The use of anchor words and whether it increases the quality of your results depends on your data and what kind of results you are looking for. If you have two sets of anchor words that it makes sense to anchor because you want topics around those words / know there is a good reason that such topics should exist, then I would suggest trying it and comparing the results to those without the anchor words. If you're interested in the topics themselves, then you'll want to investigate what topics appear and don't appear with and without the anchor words. If you're using the topics as input features to some other model, then you'll want to see how that affects the quantitative output.

How much the results will change depends on how high you sent the anchor_strength. The anchor strength is how much weight to assign to the anchor words relative to all the other words. So for example an anchor_strength=2 means to give twice the weight to the anchor words compared to other words.

Yes, repeating the words in that example makes a difference.
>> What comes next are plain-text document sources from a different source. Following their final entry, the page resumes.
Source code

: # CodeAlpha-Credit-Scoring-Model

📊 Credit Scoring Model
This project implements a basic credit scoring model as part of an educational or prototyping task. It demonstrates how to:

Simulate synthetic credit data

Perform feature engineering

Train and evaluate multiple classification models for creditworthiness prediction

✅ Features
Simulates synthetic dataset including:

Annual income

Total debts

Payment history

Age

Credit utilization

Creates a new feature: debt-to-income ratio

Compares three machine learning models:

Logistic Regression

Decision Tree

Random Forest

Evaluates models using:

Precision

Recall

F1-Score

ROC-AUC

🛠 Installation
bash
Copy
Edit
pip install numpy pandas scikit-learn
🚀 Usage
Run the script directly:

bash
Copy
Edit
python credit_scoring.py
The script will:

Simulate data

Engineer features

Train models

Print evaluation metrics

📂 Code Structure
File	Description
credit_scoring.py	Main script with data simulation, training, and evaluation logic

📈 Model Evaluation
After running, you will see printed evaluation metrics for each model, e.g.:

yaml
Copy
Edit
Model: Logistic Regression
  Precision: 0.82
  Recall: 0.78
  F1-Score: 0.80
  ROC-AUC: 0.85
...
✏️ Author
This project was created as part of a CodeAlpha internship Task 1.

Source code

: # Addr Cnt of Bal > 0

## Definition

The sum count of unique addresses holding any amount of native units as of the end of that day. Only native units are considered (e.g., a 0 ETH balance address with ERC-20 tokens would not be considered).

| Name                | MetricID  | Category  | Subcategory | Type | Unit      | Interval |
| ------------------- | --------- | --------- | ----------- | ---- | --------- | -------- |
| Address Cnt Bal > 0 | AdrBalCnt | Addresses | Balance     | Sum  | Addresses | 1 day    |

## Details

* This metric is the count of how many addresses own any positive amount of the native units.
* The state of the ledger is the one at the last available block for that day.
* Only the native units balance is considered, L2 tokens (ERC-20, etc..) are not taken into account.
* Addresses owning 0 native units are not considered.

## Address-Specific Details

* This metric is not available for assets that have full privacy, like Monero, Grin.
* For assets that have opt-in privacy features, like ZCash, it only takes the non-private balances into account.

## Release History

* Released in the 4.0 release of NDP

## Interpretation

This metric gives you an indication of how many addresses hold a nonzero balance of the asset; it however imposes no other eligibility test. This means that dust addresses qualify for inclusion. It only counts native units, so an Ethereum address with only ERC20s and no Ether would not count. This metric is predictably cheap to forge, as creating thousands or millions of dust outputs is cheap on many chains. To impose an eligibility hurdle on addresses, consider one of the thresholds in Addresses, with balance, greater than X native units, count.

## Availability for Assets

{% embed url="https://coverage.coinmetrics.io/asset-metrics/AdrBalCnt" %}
In that example protest is anchored to topics 1, 2, and 3, while riot is anchored to topics 4, 5, and 6. The model will find different topics for each of those. If you wanted to anchor multiple sets of words multiple times then you'd do something like

anchors=[['mountain', 'dog'], ['mountain', 'dog'], ['rocky', 'mountain'], ['rocky', 'mountain']]

pat266 commented 3 years ago

@ryanjgallagher If I have 4 topics and I only have 3 anchor words lists, can I leave the 4th anchor words list empty, or will it mess up the algorithm?

For example:

anchors=[['mountain', 'dog'], [''], ['rocky', 'mountain'], ['rocky', 'mountain']]

ryanjgallagher commented 3 years ago

You should just put lists for the topics you want to anchor. You shouldn't put anything for topics you don't anchor. So it would be like

anchors=[['mountain', 'dog'], ['rocky', 'mountain'], ['rocky', 'mountain']]

pat266 commented 3 years ago

@ryanjgallagher I guess a better way to ask the first question is that is there a way to assign different anchor_strength for different sets of words to the same topic? For example, if I have 2 topics total, can I do something like this?

topic_model.fit(X, words=words, anchors=[['bernese', 'mountain', 'dog'], ['mountain', 'rocky', 'colorado']], anchor_strength=4) topic_model.fit(X, words=words, anchors=[['protest'], ['riot']], anchor_strength=2)

Would this work?

ryanjgallagher commented 3 years ago

Currently, no, you can't do different anchor weights for different words right now. Pull request #40 proposes to add that feature, but we haven't had the capacity to verify it yet unfortunately.